During my first six months as a member of the BIGfish team, I’ve been immersed in the technology industry and experienced all the perks that come with working at a small PR agency. I’ve also learned a lot, both as a PR professional and as someone who’s working her first job out of college. For those of you preparing to take the leap from college to “real” adulthood, the BIGfish team put together some of our most helpful advice on how to put your best foot forward at your first job.
Dive headfirst into your new role.
This was especially important for me since I had no prior experience in the tech PR industry. Submerge yourself in client work, especially if you have access to previous pitches, press releases or media lists. Learn the language your coworkers use when writing about clients (no need to reinvent the wheel), explore and read about past and current projects and pay close attention to the conversations in the office – and ask questions about things that need clarification.
Anticipate what comes next.
After a few weeks in the office, you’ll notice a rhythm to the work flow. You’ll realize the way the team works and see the processes in action. Once this all connects, apply it to your own projects and anticipate future needs before someone asks for them.
Stay on top of current events in your industries and beyond.
This seems like a no-brainer for someone in the PR industry, but it really is essential. Ensuring you know what’s going on in the news will prevent you from doing something silly, like sending irrelevant or insensitive tweets during a breaking news event. Not only should you be checking national news outlets, but you should also keep a close eye on the top outlets in any relevant industries. Follow them on Twitter and skim their homepages every morning. It’s the easiest way to keep an eye on competitors and potential media contacts!
Get to know your coworkers.
Let’s be honest – you spend more time with your coworkers than most other people in your life.

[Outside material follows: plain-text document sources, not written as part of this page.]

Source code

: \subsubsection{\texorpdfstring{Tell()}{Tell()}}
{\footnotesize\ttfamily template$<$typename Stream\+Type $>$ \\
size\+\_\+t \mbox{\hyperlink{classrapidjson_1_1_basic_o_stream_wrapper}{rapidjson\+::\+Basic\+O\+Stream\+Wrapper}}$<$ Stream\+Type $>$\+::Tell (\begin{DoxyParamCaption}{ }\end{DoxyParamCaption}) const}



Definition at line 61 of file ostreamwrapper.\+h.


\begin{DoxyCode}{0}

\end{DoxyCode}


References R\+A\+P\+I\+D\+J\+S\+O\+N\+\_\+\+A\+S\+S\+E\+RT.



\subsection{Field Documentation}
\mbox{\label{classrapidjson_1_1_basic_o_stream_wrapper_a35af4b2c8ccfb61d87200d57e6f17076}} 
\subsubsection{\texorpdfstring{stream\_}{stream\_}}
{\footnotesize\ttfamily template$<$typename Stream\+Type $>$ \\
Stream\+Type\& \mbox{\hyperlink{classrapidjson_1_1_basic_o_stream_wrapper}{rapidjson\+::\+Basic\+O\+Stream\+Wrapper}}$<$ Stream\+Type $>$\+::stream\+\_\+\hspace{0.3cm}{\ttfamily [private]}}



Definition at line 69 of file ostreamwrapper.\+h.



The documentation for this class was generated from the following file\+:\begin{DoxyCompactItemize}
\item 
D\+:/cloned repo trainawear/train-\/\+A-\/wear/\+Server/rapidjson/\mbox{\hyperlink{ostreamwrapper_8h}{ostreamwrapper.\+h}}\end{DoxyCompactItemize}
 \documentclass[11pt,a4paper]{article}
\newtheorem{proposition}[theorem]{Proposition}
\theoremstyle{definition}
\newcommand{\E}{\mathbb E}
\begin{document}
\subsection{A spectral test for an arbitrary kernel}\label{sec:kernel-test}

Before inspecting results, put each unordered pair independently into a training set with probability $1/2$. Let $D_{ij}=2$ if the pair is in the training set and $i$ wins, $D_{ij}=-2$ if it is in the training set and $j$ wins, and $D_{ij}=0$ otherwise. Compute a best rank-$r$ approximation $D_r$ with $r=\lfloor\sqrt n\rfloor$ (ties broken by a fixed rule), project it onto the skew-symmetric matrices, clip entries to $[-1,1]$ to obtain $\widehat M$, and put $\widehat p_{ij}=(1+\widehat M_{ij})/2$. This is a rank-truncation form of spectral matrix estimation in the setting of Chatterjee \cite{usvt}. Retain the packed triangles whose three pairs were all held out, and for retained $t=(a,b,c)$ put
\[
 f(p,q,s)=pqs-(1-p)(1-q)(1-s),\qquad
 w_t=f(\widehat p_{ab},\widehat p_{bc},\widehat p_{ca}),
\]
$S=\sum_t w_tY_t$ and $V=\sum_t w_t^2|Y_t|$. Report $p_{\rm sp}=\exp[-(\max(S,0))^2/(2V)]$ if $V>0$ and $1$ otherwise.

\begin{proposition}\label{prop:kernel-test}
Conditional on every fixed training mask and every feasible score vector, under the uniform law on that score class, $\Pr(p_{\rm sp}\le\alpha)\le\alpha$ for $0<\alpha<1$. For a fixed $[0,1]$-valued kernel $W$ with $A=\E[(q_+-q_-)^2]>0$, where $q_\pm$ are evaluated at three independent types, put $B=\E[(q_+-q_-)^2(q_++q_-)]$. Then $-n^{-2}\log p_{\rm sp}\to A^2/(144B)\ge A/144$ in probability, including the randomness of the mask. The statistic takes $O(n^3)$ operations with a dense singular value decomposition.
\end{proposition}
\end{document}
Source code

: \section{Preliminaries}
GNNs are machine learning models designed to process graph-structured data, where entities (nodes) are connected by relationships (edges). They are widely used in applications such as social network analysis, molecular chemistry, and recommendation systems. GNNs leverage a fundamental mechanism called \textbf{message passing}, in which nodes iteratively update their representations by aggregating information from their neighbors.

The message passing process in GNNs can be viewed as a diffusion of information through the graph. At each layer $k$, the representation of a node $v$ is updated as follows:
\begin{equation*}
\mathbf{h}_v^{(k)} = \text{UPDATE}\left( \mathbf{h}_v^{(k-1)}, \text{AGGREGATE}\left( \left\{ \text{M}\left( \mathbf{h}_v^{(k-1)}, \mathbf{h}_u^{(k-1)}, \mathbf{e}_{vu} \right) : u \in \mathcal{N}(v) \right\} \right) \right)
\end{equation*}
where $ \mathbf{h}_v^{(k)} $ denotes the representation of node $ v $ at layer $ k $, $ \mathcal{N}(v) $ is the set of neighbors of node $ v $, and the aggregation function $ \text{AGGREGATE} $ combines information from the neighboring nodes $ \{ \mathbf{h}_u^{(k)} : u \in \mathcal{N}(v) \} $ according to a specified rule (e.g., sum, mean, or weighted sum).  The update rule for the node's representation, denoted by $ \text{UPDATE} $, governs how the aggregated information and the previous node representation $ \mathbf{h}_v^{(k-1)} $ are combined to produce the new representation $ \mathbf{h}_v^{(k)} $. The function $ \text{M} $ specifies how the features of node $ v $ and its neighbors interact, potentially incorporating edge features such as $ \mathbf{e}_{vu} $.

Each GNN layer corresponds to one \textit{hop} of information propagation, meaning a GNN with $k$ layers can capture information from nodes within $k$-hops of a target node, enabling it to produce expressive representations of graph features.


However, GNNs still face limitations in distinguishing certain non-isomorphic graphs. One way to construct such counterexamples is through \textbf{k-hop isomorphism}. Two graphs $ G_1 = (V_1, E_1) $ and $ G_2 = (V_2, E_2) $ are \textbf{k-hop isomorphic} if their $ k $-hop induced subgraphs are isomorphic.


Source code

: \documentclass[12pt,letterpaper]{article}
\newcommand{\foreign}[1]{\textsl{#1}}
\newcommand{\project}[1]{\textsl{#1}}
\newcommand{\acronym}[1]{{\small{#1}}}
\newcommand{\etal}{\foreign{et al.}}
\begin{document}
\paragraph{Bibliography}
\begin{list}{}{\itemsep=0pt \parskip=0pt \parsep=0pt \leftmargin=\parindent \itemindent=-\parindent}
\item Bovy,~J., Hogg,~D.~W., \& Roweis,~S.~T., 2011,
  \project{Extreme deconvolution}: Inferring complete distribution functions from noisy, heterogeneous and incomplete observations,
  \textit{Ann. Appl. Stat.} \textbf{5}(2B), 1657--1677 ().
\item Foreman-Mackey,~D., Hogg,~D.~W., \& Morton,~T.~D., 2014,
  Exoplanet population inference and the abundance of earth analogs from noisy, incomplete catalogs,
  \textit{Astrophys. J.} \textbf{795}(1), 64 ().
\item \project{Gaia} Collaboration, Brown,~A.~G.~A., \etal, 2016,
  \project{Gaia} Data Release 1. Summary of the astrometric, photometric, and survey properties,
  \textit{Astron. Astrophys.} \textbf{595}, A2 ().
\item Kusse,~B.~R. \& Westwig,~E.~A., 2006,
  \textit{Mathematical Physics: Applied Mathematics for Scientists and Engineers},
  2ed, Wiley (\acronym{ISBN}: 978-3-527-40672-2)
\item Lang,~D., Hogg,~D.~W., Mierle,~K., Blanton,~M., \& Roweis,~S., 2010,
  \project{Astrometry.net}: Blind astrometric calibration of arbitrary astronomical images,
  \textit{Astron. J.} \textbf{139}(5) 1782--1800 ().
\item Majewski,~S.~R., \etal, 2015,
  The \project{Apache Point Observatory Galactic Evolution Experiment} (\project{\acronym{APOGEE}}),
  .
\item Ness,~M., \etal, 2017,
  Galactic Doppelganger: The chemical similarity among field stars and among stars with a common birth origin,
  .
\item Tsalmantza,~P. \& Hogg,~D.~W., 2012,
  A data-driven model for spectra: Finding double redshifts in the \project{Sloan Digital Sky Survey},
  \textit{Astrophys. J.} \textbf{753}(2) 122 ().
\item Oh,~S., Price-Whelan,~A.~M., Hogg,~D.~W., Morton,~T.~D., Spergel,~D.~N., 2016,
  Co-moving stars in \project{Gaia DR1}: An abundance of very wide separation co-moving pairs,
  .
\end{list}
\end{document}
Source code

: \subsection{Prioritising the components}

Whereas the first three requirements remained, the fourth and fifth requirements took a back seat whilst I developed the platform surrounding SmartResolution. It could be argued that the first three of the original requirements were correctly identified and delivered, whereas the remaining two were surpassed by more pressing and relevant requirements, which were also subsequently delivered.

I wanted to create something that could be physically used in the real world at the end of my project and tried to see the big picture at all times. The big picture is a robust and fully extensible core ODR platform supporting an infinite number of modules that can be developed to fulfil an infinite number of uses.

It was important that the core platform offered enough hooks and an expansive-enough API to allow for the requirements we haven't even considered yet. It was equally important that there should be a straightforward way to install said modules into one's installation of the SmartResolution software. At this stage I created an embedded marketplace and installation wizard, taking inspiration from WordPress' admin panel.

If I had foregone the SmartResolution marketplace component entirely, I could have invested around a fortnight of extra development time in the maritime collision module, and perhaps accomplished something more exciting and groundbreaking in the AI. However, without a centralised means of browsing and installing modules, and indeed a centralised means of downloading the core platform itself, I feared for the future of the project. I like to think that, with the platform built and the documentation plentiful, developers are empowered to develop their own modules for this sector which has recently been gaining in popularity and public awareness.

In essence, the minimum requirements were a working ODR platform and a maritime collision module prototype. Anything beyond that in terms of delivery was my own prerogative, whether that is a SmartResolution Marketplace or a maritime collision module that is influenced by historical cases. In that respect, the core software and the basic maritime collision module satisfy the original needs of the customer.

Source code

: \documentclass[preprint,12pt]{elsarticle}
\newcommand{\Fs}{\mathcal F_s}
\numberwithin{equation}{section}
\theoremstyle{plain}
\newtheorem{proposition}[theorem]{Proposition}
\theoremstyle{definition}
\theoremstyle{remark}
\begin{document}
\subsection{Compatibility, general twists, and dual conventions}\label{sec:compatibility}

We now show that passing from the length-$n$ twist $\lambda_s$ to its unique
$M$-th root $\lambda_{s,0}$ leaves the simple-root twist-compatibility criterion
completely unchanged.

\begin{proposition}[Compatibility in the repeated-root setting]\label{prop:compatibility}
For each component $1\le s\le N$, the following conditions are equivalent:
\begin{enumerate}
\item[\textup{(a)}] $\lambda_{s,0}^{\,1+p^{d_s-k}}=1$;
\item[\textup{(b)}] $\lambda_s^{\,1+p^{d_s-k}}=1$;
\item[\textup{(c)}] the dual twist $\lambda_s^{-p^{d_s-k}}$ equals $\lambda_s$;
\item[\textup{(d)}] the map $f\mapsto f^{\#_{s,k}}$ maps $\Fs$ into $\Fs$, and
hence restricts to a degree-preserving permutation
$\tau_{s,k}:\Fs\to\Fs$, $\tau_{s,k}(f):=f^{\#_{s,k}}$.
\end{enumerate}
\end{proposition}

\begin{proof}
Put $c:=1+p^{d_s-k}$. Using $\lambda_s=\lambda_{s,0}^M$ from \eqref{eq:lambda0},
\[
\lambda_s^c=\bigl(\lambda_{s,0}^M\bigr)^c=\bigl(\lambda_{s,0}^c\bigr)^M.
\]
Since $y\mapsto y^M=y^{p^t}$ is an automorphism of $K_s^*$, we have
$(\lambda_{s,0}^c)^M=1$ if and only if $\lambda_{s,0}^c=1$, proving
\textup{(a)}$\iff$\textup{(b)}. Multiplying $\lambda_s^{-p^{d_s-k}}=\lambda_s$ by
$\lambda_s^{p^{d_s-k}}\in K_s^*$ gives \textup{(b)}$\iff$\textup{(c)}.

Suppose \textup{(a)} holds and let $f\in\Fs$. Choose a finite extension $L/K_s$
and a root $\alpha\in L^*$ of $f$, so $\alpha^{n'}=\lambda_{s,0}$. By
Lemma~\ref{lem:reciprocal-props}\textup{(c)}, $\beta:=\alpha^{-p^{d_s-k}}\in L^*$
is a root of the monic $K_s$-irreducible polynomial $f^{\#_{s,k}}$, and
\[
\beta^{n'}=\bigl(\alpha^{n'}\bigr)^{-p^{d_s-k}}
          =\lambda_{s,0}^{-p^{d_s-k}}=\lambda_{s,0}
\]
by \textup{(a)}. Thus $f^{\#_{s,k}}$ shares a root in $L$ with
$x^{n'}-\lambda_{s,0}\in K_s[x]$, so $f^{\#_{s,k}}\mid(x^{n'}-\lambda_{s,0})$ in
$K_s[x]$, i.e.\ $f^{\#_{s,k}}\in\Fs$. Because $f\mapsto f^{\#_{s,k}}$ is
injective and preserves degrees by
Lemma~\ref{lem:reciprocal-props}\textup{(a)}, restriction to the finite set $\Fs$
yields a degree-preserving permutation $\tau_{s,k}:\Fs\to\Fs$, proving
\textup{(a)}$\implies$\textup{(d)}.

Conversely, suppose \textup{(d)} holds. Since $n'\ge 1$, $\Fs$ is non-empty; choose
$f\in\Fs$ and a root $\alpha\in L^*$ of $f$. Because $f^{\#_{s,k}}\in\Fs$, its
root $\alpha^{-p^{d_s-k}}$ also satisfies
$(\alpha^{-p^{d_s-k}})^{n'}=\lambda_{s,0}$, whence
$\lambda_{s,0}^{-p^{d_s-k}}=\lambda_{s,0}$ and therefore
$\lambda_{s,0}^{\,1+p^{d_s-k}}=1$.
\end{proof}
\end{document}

Invest some time into these relationships. If your office is anything like the BIGfish office, you’ll have outings outside of work to get to know your new coworkers; even something as simple as talking about your weekends and asking about their lives creates a harmonic relationship in the office. It’s so much easier to give input and get involved in the office when you feel comfortable with your coworkers!
This is a personal struggle for me, mainly because it took awhile to sink in that I wasn’t an intern! Remember that as a full-time member of the team, you’re not only encouraged to speak up; it’s actually part of your job to participate and give input. Your coworkers and supervisors want to hear what you’re thinking. Who knows, maybe the next great idea will be yours!
Still looking for more? Check out some advice from my amazing coworkers:
- Bristol: Remember you’re no longer an intern. I know Adriana already touched on this, but it’s worth repeating. You were hired because you’re qualified for the job, and thus, you need to start doing your job right away. Don’t be afraid to speak up: share your ideas, give valuable feedback, embrace that fact that you’re a “real” member of the team, not just a temporary, part-time employee. In doing so, your supervisors will give you more responsibility and you’ll become a more productive contributor to your team. I’d be willing to make a bet that your team would rather hear a bold, crazy idea, than nothing at all.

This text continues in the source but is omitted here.